** WHAT THIS TASK INVOLVES **
From the entries below, gather every line containing the string "その実施する特定業務の全部又は一部の停止を命ずることができる".

(Stored data entries)
================
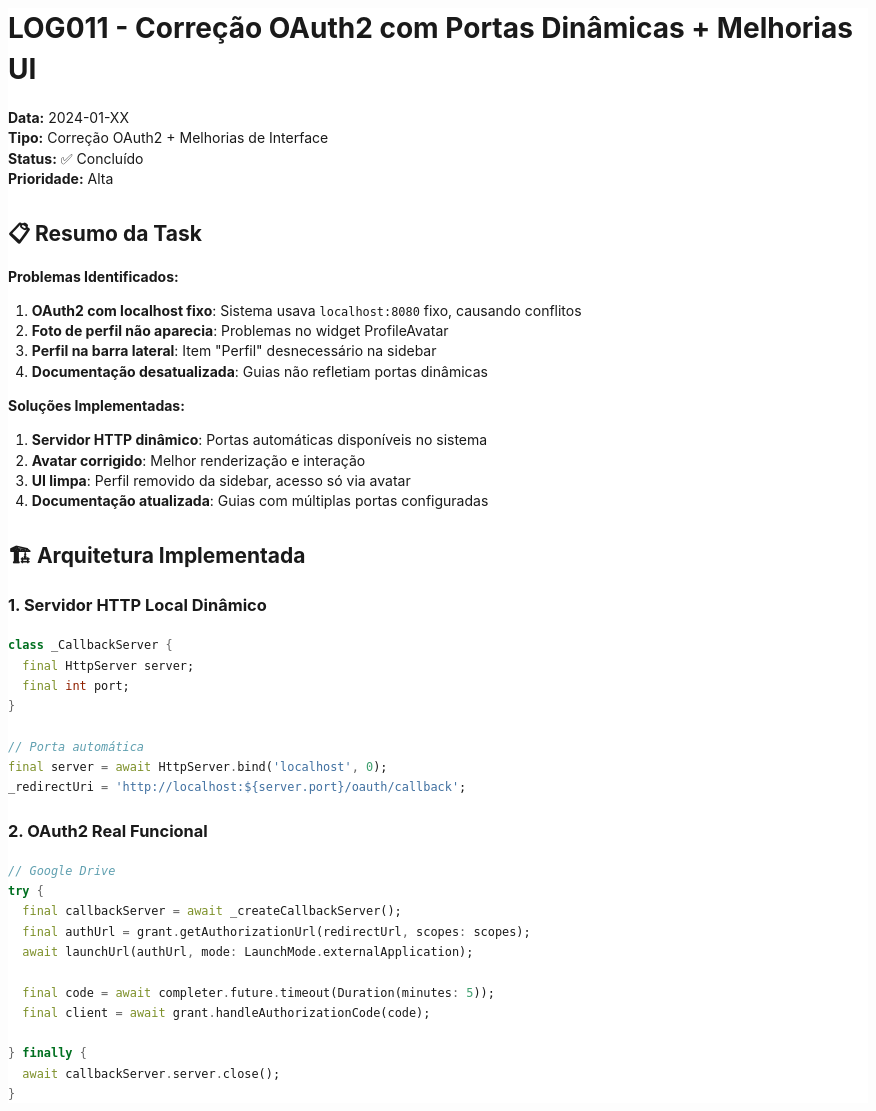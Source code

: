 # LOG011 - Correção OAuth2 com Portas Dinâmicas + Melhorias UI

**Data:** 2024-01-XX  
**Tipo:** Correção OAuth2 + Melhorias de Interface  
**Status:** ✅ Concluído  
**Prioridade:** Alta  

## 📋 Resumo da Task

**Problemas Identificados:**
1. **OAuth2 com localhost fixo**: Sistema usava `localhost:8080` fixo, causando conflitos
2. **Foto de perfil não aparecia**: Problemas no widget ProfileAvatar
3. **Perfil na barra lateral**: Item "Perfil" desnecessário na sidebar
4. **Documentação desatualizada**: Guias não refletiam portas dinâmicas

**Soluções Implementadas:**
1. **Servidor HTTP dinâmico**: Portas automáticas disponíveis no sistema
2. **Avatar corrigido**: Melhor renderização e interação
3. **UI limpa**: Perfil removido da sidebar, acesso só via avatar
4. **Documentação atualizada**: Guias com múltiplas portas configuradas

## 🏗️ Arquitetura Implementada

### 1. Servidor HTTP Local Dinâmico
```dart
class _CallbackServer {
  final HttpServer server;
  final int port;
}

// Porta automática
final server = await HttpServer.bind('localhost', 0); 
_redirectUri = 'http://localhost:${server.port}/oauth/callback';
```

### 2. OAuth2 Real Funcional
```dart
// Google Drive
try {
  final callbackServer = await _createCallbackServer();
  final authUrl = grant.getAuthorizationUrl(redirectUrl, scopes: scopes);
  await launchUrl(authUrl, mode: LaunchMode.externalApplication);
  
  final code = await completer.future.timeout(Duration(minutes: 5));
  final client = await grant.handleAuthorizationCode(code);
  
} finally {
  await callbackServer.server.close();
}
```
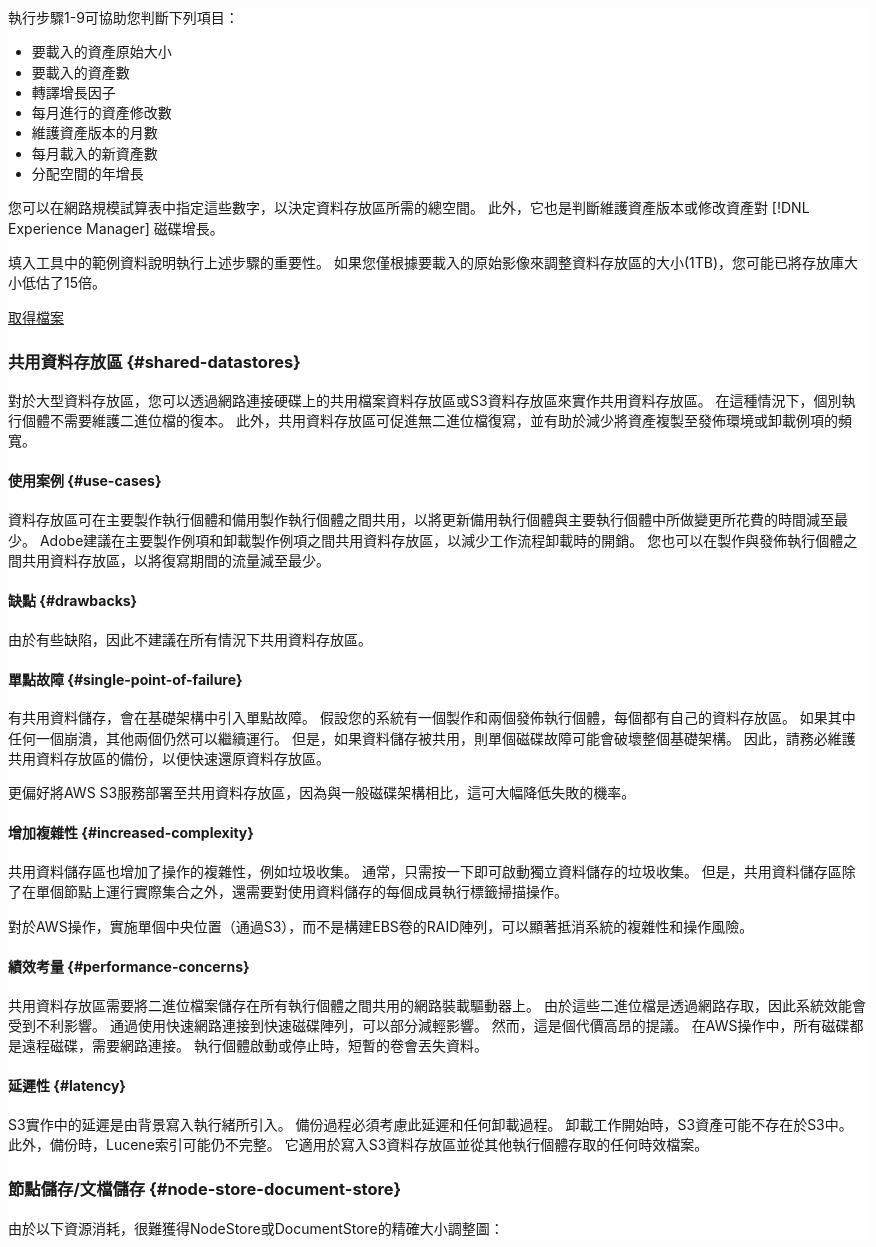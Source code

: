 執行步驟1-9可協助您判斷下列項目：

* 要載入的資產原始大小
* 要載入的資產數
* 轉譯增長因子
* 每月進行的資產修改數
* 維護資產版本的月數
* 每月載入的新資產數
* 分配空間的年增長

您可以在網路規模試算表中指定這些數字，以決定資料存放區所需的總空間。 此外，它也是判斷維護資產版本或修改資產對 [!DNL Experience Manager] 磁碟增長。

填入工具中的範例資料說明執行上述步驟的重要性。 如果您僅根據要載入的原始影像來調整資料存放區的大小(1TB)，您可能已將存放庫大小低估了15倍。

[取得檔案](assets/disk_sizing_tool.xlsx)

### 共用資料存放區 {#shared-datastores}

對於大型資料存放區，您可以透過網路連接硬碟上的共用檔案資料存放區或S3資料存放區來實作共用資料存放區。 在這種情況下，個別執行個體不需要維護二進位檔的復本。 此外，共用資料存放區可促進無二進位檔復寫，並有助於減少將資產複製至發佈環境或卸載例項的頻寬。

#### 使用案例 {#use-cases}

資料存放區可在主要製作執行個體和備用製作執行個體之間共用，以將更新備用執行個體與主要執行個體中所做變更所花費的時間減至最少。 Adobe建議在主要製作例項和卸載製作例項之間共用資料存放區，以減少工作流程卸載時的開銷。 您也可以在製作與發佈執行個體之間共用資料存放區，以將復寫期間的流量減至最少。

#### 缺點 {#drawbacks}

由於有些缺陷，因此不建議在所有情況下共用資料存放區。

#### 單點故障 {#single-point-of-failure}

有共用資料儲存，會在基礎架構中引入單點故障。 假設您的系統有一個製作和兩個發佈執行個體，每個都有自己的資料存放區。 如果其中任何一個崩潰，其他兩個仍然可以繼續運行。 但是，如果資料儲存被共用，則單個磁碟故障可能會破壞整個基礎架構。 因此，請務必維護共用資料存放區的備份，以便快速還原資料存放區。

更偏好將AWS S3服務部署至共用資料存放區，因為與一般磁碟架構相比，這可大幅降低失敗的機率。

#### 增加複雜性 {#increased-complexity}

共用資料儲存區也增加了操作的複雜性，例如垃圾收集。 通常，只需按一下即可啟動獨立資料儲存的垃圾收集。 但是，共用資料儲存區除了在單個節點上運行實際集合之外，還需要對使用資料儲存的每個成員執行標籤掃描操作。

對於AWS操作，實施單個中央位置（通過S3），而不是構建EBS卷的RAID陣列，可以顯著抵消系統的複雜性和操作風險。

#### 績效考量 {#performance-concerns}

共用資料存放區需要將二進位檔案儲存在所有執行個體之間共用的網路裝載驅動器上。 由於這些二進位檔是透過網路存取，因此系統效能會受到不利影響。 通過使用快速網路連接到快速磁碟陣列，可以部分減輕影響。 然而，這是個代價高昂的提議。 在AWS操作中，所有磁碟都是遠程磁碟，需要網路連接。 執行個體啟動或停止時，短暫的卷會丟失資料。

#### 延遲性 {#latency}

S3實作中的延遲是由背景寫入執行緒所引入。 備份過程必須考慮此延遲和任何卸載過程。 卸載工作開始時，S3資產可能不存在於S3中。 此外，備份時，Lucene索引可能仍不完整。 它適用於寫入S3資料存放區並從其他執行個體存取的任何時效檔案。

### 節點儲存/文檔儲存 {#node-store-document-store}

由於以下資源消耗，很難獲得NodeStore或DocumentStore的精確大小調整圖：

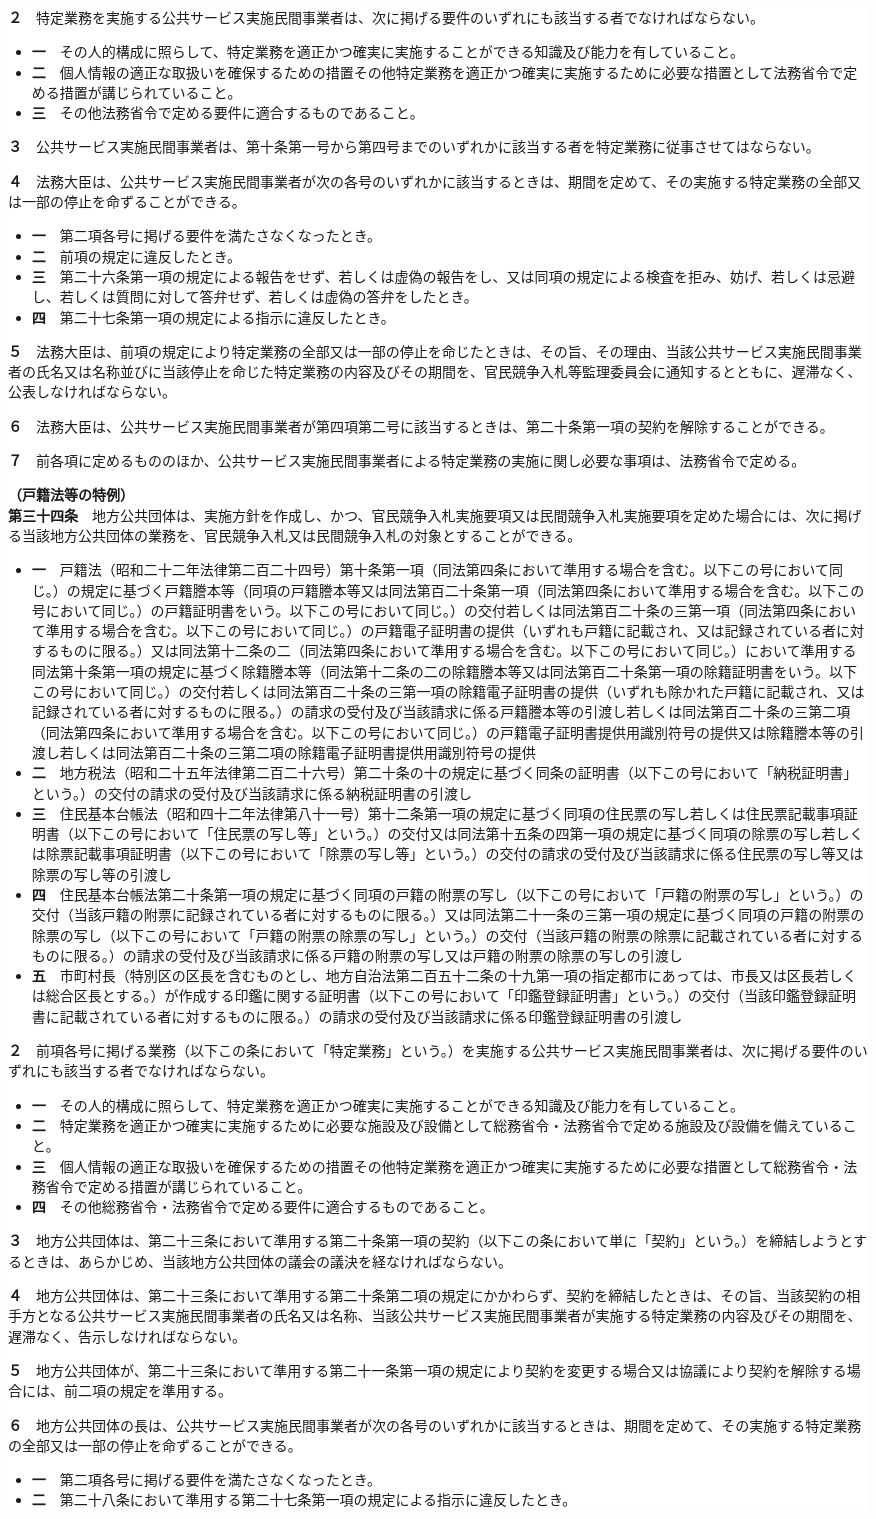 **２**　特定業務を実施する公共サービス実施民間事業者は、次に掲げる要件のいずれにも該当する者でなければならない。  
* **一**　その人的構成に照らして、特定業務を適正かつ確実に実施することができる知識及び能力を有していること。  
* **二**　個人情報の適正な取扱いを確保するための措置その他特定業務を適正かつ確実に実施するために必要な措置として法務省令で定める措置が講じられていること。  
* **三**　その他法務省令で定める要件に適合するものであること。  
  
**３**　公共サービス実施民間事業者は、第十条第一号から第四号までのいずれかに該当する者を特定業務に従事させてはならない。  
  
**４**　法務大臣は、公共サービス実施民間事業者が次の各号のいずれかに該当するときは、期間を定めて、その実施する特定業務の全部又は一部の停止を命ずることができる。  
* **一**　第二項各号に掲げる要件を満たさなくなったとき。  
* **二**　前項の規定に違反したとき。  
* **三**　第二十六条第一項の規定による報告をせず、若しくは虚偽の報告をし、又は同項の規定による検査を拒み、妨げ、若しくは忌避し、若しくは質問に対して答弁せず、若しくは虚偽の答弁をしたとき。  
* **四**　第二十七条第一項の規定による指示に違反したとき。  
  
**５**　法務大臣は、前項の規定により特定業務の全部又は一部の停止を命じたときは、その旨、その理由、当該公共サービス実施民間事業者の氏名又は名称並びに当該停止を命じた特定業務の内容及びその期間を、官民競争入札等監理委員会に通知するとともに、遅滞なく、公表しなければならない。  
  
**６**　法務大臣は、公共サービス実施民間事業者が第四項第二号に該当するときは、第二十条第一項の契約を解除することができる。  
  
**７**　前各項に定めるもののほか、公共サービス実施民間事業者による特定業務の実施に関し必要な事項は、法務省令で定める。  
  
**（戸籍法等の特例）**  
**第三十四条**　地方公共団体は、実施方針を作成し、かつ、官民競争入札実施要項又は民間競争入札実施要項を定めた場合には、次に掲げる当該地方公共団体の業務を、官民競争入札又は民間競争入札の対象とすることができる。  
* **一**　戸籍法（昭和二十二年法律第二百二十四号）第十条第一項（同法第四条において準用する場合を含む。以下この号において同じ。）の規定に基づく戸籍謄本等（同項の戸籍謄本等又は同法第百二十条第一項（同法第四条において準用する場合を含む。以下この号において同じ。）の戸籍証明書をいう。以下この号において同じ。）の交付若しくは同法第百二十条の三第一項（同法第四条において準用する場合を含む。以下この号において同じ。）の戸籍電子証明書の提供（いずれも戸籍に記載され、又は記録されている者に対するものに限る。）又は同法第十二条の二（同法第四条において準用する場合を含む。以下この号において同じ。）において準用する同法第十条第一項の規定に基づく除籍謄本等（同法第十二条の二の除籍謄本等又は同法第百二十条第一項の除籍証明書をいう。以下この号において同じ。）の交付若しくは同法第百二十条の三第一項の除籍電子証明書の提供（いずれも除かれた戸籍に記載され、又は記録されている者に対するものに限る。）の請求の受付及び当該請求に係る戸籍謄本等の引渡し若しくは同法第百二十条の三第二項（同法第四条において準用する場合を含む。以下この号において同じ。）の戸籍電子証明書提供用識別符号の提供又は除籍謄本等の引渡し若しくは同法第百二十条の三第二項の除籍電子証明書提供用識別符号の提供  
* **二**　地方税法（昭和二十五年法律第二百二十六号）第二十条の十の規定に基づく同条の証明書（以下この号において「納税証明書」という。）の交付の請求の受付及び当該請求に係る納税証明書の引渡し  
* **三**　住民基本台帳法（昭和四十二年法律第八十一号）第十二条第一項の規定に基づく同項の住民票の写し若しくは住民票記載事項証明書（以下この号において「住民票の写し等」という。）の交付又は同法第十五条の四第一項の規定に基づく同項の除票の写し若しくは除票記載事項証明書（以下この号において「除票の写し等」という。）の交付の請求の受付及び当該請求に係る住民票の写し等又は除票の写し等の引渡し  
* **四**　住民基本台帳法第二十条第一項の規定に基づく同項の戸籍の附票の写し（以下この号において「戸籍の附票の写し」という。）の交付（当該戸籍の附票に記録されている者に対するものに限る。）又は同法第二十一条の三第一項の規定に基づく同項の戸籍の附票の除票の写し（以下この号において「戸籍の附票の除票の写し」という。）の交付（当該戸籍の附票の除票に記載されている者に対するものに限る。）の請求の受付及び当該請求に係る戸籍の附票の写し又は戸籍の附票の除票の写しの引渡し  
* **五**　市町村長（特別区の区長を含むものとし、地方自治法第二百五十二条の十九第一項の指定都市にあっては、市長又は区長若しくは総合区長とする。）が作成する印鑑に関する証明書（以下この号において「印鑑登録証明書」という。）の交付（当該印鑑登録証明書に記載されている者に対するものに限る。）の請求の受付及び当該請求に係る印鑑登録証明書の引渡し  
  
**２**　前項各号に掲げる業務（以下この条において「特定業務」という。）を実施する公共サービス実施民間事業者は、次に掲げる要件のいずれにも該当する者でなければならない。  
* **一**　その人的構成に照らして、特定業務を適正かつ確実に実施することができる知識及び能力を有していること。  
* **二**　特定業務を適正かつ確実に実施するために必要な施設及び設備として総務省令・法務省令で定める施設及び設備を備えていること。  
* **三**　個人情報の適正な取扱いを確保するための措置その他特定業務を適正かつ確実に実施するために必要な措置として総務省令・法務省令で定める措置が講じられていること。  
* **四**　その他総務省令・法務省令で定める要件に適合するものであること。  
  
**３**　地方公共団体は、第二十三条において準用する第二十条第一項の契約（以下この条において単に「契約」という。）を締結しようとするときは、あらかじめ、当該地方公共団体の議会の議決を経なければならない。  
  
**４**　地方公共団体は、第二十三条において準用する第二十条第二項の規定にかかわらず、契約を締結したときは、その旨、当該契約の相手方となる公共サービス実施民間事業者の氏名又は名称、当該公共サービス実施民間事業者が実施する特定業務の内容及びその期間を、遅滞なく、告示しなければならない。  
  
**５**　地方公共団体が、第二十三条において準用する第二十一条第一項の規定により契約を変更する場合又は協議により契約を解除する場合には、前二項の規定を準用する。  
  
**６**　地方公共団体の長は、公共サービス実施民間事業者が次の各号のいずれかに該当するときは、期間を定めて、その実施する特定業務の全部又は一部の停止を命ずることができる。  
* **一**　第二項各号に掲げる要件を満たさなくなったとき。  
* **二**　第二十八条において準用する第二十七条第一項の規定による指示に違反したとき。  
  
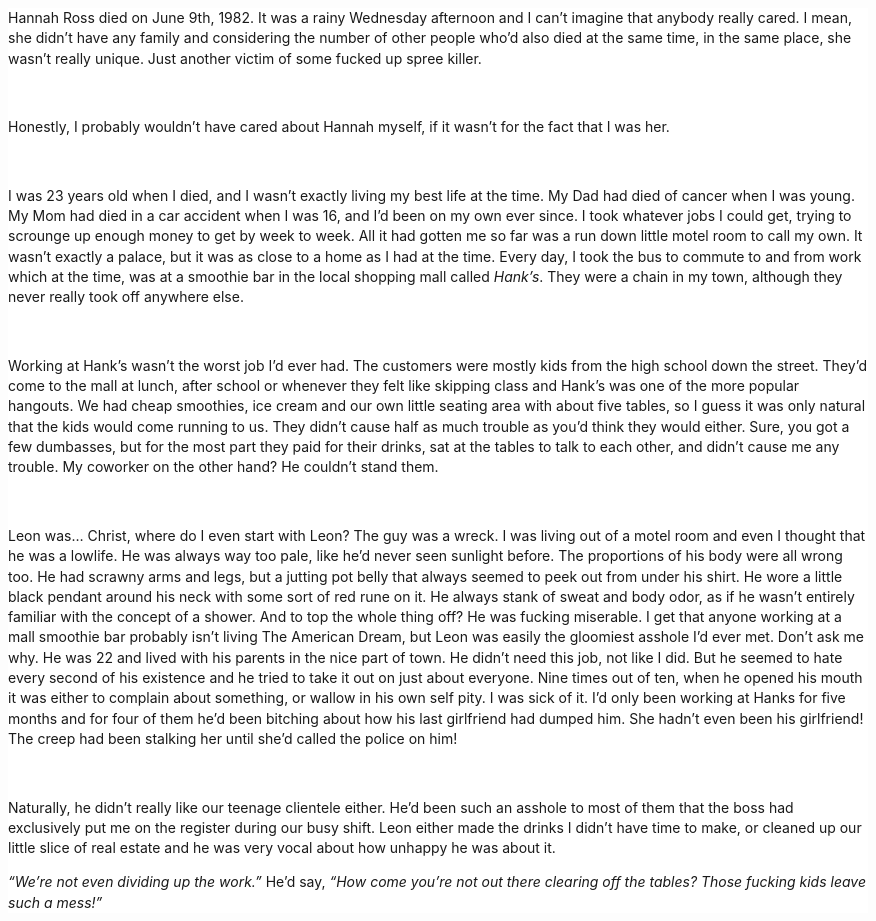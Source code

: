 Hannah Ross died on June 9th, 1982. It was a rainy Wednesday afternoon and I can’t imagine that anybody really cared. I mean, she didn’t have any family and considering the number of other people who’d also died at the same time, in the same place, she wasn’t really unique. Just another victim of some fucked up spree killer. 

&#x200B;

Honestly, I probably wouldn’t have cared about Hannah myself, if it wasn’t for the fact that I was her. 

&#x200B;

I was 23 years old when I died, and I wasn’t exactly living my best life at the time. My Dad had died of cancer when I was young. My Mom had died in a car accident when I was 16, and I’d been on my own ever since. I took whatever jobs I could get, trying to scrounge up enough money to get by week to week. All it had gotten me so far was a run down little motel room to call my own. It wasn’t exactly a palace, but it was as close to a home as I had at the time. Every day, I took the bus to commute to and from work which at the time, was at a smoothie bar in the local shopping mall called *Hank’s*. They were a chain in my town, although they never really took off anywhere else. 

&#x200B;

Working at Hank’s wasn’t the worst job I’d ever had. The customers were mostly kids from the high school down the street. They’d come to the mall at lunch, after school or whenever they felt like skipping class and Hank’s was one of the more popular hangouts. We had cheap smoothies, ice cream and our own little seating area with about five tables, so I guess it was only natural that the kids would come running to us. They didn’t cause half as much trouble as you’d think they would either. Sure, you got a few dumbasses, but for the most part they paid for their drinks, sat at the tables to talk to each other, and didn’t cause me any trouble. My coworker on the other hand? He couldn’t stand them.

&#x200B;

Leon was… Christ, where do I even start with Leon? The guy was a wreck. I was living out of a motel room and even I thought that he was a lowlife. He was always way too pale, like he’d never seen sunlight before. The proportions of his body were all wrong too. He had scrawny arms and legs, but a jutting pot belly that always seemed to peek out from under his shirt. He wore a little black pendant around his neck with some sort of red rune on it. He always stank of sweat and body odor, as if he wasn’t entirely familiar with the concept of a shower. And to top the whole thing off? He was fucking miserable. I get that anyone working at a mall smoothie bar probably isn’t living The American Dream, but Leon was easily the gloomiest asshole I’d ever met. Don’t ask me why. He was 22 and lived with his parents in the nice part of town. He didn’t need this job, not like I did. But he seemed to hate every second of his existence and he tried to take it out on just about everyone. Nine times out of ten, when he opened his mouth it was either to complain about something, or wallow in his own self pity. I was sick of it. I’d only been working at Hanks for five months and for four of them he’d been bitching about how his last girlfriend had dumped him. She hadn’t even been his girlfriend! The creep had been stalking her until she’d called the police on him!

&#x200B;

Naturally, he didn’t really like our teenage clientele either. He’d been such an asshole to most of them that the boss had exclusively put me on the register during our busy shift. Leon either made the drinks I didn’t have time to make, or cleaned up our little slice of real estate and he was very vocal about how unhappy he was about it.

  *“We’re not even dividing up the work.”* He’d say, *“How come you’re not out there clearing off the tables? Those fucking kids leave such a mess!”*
================
** OUTPUT **
**４**　法務大臣は、公共サービス実施民間事業者が次の各号のいずれかに該当するときは、期間を定めて、その実施する特定業務の全部又は一部の停止を命ずることができる。  
**６**　地方公共団体の長は、公共サービス実施民間事業者が次の各号のいずれかに該当するときは、期間を定めて、その実施する特定業務の全部又は一部の停止を命ずることができる。  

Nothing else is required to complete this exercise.